6) Premise of the paper. The Introduction begins with “Cortical spike trains are often considered to be noisy”, and casts much of the paper in the context of this view. But after decades of work, this idea of cortical neurons being “noisy” has become a strawman. It is out of step with crucial pieces of the literature. We already know that cortical neurons are not intrinsically noisy; see e.g. Mainen and Sejnowski, “Reliability of spike timing in neocortical neurons”. Science 1995, and Deweese and Zador, “Shared and private variability in the auditory cortex”. J Neurophysiol 2000. Also, the apparent Poisson nature of variability can be explained by a deterministic spike threshold (Carandini, Plos Biol 2000). Similarly, the statement that “In cortex, irregular spike trains suggest that only rate codes can be used to perform reliable computations“ is misleading, and based on a reference that is over 10 years old.

Please see the responses above.

We further disagree that we are misleading with our statement that it has been argued that irregular spike trains suggest that only rate codes can be used to perform reliable computations. London et al. (2010) and others make exactly that argument. The title of their paper is: “Sensitivity to perturbations in vivo implies high noise and suggests rate coding in cortex”. And they take variability in cortical discharges for granted: “It is well known that neural activity exhibits variability, in the sense that identical sensory stimuli produce different responses”.

Mainen & Sejnowski (1995; cited) is slice work and we have no disagreements with them. Neural networks can generate noisy discharges with deterministic neurons (there are literally hundreds of papers on this). In the last 10 years nothing has happened as far as we can tell that has challenged the status quo.

We feel that we present the status quo fairly in our revised Introduction.

7) Vision literature. The paper uses the literature from visual cortex to make the point that cortical responses are noisy. But even in that literature there is much that contradicts this point. In a paper titled “Low response variability in simultaneously recorded retinal, thalamic, and cortical neurons” (Neuron, 2000), Kara, Reinagel, and Reid have already shown that responses in layer 4 of visual cortex can be remarkably repeatable. And these results are not limited to anesthetized preparations: similar results have been obtained in awake monkeys, where (as one could have imagined, and similarly to what is done here for whiskers) it is essential to know eye position on a moment by moment basis: Gur, Beylin, and Snodderly, “Response variability of neurons in primary visual cortex (V1) of alert monkeys” (J Neurosci, 1997).
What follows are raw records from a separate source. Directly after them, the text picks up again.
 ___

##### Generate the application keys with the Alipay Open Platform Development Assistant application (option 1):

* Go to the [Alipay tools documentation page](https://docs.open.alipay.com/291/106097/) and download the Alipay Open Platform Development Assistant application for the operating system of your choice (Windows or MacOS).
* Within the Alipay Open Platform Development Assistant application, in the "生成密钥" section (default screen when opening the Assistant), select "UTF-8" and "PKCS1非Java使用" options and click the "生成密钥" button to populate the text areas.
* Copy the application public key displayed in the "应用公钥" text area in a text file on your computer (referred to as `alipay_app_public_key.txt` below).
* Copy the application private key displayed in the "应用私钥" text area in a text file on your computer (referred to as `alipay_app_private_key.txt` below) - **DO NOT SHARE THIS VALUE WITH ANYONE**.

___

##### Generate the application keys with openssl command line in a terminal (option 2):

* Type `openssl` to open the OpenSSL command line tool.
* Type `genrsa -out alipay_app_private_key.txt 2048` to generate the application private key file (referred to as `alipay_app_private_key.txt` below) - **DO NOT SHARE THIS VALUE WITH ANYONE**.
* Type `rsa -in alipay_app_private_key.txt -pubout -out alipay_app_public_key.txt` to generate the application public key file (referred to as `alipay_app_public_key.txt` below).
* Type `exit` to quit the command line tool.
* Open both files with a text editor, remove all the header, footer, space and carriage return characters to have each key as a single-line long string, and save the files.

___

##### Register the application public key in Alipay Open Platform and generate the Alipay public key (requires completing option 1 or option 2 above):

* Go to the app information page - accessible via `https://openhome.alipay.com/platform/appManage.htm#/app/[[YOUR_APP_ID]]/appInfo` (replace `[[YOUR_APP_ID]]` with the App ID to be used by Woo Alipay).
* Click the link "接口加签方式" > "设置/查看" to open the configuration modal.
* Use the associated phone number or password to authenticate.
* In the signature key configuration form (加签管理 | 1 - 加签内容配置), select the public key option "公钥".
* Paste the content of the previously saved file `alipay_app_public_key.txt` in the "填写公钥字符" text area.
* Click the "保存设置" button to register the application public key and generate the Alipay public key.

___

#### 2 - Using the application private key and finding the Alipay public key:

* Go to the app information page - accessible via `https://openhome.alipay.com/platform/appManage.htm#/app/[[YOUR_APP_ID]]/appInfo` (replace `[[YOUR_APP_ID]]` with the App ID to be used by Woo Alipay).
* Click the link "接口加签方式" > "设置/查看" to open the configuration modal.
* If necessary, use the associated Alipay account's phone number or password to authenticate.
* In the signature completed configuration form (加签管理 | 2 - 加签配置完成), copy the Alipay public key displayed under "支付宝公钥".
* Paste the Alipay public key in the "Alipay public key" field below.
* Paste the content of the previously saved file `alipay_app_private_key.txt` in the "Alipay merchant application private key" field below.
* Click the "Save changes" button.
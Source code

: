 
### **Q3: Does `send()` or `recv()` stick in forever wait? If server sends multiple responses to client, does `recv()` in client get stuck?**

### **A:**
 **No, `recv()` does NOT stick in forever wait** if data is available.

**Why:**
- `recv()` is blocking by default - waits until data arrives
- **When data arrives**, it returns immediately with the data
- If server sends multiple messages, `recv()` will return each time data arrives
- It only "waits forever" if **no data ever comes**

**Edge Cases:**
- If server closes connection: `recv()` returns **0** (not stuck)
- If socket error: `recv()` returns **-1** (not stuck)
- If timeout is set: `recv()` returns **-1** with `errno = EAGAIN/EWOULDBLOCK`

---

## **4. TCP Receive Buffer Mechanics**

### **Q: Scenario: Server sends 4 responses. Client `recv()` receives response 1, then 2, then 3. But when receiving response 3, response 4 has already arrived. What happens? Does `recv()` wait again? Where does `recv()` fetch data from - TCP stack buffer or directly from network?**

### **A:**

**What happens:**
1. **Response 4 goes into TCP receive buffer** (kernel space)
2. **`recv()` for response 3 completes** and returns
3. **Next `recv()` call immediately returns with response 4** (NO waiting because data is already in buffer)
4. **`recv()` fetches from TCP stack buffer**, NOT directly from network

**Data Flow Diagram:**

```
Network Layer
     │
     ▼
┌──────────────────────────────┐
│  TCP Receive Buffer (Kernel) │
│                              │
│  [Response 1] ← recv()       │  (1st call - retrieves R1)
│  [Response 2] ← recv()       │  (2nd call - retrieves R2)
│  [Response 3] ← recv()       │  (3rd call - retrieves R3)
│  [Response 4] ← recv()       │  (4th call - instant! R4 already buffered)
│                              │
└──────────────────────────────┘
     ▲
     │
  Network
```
We cite Gur et al. (1997). They show that responses in V1 are more reliable when fixational eye movements are taken into account. This paper is indeed important prior art and is discussed as such. However, this study does not show that responses are close to the theoretical minimum (which would be FF ∼ 0 for their high spike counts). Kara et al. (2000; also cited) show that responses can be sub-Poissonian in anesthetized cats.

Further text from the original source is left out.